» Task
From the entries, copy out every line in which the word "nicht" is found.

» Given data

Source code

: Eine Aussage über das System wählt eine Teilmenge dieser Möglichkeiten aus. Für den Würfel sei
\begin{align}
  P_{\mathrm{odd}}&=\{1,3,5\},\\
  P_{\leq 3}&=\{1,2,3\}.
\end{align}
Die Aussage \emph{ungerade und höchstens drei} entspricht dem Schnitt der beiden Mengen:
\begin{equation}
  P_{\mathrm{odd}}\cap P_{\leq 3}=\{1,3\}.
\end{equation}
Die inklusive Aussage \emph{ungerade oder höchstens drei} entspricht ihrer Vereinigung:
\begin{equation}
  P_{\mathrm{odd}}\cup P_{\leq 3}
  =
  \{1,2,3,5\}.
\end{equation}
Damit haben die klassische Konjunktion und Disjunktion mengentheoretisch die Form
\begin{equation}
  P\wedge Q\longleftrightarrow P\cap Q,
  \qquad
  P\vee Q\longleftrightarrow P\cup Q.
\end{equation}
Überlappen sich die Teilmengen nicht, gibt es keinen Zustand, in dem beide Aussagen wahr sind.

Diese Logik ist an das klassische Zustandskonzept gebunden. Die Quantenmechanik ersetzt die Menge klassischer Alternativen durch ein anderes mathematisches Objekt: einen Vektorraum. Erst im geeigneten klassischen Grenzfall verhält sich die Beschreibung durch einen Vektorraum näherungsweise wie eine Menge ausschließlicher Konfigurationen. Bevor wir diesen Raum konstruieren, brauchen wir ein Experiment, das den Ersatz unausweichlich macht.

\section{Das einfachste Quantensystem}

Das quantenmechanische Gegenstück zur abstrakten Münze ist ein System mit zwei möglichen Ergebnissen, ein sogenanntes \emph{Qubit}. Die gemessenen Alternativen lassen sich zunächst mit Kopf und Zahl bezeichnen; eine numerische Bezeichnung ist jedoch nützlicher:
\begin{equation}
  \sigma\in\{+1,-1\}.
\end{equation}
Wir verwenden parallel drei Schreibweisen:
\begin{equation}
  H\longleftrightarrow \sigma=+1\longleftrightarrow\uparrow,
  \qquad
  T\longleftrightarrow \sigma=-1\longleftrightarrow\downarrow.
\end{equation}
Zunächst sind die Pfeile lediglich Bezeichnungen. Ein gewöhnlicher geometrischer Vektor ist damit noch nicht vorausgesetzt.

» Exercise response
Überlappen sich die Teilmengen nicht, gibt es keinen Zustand, in dem beide Aussagen wahr sind.
Zunächst sind die Pfeile lediglich Bezeichnungen. Ein gewöhnlicher geometrischer Vektor ist damit noch nicht vorausgesetzt.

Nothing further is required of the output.